▸ **Your goal**: Every record here must be set down once more, precisely as it reads.

▸ **Data for processing**:
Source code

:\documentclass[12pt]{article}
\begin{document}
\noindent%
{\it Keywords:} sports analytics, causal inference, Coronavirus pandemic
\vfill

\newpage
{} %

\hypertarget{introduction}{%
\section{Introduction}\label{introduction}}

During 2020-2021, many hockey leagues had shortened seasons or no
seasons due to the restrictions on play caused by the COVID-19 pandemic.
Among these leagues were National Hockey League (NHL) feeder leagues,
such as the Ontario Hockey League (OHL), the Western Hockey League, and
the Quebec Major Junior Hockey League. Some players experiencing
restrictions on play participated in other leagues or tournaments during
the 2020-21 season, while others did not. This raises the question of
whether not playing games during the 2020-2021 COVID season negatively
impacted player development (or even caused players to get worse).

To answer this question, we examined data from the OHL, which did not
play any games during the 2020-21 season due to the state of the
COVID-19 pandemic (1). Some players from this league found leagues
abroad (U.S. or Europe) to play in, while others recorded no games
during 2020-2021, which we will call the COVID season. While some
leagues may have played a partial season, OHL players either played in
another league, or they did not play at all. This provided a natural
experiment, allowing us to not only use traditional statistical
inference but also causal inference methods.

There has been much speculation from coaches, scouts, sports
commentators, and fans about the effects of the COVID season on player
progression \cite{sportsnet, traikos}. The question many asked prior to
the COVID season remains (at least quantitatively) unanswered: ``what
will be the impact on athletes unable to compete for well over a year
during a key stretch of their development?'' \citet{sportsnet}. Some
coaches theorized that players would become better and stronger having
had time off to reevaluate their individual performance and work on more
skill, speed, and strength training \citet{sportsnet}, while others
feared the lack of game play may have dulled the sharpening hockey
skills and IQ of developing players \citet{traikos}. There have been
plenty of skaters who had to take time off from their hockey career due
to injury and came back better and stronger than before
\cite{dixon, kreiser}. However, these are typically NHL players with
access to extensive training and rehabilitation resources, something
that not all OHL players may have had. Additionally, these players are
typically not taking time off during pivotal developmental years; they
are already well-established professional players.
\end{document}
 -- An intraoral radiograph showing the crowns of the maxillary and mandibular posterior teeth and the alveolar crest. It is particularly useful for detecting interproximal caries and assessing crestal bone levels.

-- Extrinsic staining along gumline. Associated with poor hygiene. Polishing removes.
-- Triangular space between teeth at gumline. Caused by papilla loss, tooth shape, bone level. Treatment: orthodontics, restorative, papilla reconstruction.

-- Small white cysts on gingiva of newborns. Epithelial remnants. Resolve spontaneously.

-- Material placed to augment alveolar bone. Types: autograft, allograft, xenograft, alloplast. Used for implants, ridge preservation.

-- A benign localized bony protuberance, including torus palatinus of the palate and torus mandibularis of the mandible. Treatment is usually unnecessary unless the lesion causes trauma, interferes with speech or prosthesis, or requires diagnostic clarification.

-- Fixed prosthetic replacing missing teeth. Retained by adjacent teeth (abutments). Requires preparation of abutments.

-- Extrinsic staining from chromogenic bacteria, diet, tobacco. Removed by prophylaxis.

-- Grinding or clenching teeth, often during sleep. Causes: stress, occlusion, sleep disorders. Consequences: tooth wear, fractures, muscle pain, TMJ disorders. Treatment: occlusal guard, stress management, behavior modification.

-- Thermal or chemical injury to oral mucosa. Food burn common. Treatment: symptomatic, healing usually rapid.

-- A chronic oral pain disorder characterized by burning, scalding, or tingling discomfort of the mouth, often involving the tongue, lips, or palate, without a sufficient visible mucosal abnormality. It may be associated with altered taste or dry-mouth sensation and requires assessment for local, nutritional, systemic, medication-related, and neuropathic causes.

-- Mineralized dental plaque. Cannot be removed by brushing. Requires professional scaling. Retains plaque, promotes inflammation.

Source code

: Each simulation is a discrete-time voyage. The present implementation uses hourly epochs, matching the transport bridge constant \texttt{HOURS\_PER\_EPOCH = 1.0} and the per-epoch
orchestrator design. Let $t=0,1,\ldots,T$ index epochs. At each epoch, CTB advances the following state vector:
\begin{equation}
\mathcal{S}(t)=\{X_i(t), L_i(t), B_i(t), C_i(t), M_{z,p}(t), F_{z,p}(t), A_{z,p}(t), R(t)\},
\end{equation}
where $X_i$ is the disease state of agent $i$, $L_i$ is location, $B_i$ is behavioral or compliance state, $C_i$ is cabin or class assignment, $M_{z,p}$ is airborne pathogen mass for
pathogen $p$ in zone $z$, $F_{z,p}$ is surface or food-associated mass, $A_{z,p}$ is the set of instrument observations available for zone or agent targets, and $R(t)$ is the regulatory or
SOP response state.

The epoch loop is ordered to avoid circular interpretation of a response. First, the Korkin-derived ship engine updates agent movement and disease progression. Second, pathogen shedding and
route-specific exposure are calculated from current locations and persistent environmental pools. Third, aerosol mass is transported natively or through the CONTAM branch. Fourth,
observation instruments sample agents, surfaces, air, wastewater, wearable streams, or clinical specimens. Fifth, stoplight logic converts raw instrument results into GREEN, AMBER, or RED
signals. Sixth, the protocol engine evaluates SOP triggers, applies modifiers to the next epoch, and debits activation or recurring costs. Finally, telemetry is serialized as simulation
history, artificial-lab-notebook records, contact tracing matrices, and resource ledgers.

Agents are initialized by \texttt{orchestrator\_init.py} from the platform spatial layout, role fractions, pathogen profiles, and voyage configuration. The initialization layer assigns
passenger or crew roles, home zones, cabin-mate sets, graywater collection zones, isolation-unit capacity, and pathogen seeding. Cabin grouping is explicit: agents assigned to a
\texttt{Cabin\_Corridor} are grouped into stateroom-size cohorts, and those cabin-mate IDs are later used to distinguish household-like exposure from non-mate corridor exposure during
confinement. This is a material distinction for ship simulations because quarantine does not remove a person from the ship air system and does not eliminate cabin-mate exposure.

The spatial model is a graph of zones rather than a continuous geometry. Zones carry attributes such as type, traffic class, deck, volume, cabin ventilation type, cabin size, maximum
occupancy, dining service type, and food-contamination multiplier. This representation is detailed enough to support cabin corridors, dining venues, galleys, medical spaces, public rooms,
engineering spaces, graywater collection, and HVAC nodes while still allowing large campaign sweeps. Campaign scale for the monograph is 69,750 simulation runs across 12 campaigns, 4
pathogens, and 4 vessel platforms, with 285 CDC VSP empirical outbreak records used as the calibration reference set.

▸ **Answer section**:
Source code

:\documentclass[12pt]{article}
\begin{document}
\noindent%
{\it Keywords:} sports analytics, causal inference, Coronavirus pandemic
\vfill

\newpage
{} %

\hypertarget{introduction}{%
\section{Introduction}\label{introduction}}

During 2020-2021, many hockey leagues had shortened seasons or no
seasons due to the restrictions on play caused by the COVID-19 pandemic.
Among these leagues were National Hockey League (NHL) feeder leagues,
such as the Ontario Hockey League (OHL), the Western Hockey League, and
the Quebec Major Junior Hockey League. Some players experiencing
restrictions on play participated in other leagues or tournaments during
the 2020-21 season, while others did not. This raises the question of
whether not playing games during the 2020-2021 COVID season negatively
impacted player development (or even caused players to get worse).

To answer this question, we examined data from the OHL, which did not
play any games during the 2020-21 season due to the state of the
COVID-19 pandemic (1). Some players from this league found leagues
abroad (U.S. or Europe) to play in, while others recorded no games
during 2020-2021, which we will call the COVID season. While some
leagues may have played a partial season, OHL players either played in
another league, or they did not play at all. This provided a natural
experiment, allowing us to not only use traditional statistical
inference but also causal inference methods.

There has been much speculation from coaches, scouts, sports
commentators, and fans about the effects of the COVID season on player
progression \cite{sportsnet, traikos}. The question many asked prior to
the COVID season remains (at least quantitatively) unanswered: ``what
will be the impact on athletes unable to compete for well over a year
during a key stretch of their development?'' \citet{sportsnet}. Some
coaches theorized that players would become better and stronger having
had time off to reevaluate their individual performance and work on more
skill, speed, and strength training \citet{sportsnet}, while others
feared the lack of game play may have dulled the sharpening hockey
skills and IQ of developing players \citet{traikos}. There have been
plenty of skaters who had to take time off from their hockey career due
to injury and came back better and stronger than before
\cite{dixon, kreiser}. However, these are typically NHL players with
access to extensive training and rehabilitation resources, something
that not all OHL players may have had. Additionally, these players are
typically not taking time off during pivotal developmental years; they
are already well-established professional players.
\end{document}
 -- An intraoral radiograph showing the crowns of the maxillary and mandibular posterior teeth and the alveolar crest. It is particularly useful for detecting interproximal caries and assessing crestal bone levels.

-- Extrinsic staining along gumline. Associated with poor hygiene. Polishing removes.
-- Triangular space between teeth at gumline. Caused by papilla loss, tooth shape, bone level. Treatment: orthodontics, restorative, papilla reconstruction.

-- Small white cysts on gingiva of newborns. Epithelial remnants. Resolve spontaneously.

-- Material placed to augment alveolar bone. Types: autograft, allograft, xenograft, alloplast. Used for implants, ridge preservation.

-- A benign localized bony protuberance, including torus palatinus of the palate and torus mandibularis of the mandible. Treatment is usually unnecessary unless the lesion causes trauma, interferes with speech or prosthesis, or requires diagnostic clarification.

-- Fixed prosthetic replacing missing teeth. Retained by adjacent teeth (abutments). Requires preparation of abutments.

-- Extrinsic staining from chromogenic bacteria, diet, tobacco. Removed by prophylaxis.

-- Grinding or clenching teeth, often during sleep. Causes: stress, occlusion, sleep disorders. Consequences: tooth wear, fractures, muscle pain, TMJ disorders. Treatment: occlusal guard, stress management, behavior modification.

-- Thermal or chemical injury to oral mucosa. Food burn common. Treatment: symptomatic, healing usually rapid.

-- A chronic oral pain disorder characterized by burning, scalding, or tingling discomfort of the mouth, often involving the tongue, lips, or palate, without a sufficient visible mucosal abnormality. It may be associated with altered taste or dry-mouth sensation and requires assessment for local, nutritional, systemic, medication-related, and neuropathic causes.

-- Mineralized dental plaque. Cannot be removed by brushing. Requires professional scaling. Retains plaque, promotes inflammation.

Source code

: Each simulation is a discrete-time voyage. The present implementation uses hourly epochs, matching the transport bridge constant \texttt{HOURS\_PER\_EPOCH = 1.0} and the per-epoch
orchestrator design. Let $t=0,1,\ldots,T$ index epochs. At each epoch, CTB advances the following state vector:
\begin{equation}
\mathcal{S}(t)=\{X_i(t), L_i(t), B_i(t), C_i(t), M_{z,p}(t), F_{z,p}(t), A_{z,p}(t), R(t)\},
\end{equation}
where $X_i$ is the disease state of agent $i$, $L_i$ is location, $B_i$ is behavioral or compliance state, $C_i$ is cabin or class assignment, $M_{z,p}$ is airborne pathogen mass for
pathogen $p$ in zone $z$, $F_{z,p}$ is surface or food-associated mass, $A_{z,p}$ is the set of instrument observations available for zone or agent targets, and $R(t)$ is the regulatory or
SOP response state.

The epoch loop is ordered to avoid circular interpretation of a response. First, the Korkin-derived ship engine updates agent movement and disease progression. Second, pathogen shedding and
route-specific exposure are calculated from current locations and persistent environmental pools. Third, aerosol mass is transported natively or through the CONTAM branch. Fourth,
observation instruments sample agents, surfaces, air, wastewater, wearable streams, or clinical specimens. Fifth, stoplight logic converts raw instrument results into GREEN, AMBER, or RED
signals. Sixth, the protocol engine evaluates SOP triggers, applies modifiers to the next epoch, and debits activation or recurring costs. Finally, telemetry is serialized as simulation
history, artificial-lab-notebook records, contact tracing matrices, and resource ledgers.

Agents are initialized by \texttt{orchestrator\_init.py} from the platform spatial layout, role fractions, pathogen profiles, and voyage configuration. The initialization layer assigns
passenger or crew roles, home zones, cabin-mate sets, graywater collection zones, isolation-unit capacity, and pathogen seeding. Cabin grouping is explicit: agents assigned to a
\texttt{Cabin\_Corridor} are grouped into stateroom-size cohorts, and those cabin-mate IDs are later used to distinguish household-like exposure from non-mate corridor exposure during
confinement. This is a material distinction for ship simulations because quarantine does not remove a person from the ship air system and does not eliminate cabin-mate exposure.

The spatial model is a graph of zones rather than a continuous geometry. Zones carry attributes such as type, traffic class, deck, volume, cabin ventilation type, cabin size, maximum
occupancy, dining service type, and food-contamination multiplier. This representation is detailed enough to support cabin corridors, dining venues, galleys, medical spaces, public rooms,
engineering spaces, graywater collection, and HVAC nodes while still allowing large campaign sweeps. Campaign scale for the monograph is 69,750 simulation runs across 12 campaigns, 4
pathogens, and 4 vessel platforms, with 285 CDC VSP empirical outbreak records used as the calibration reference set.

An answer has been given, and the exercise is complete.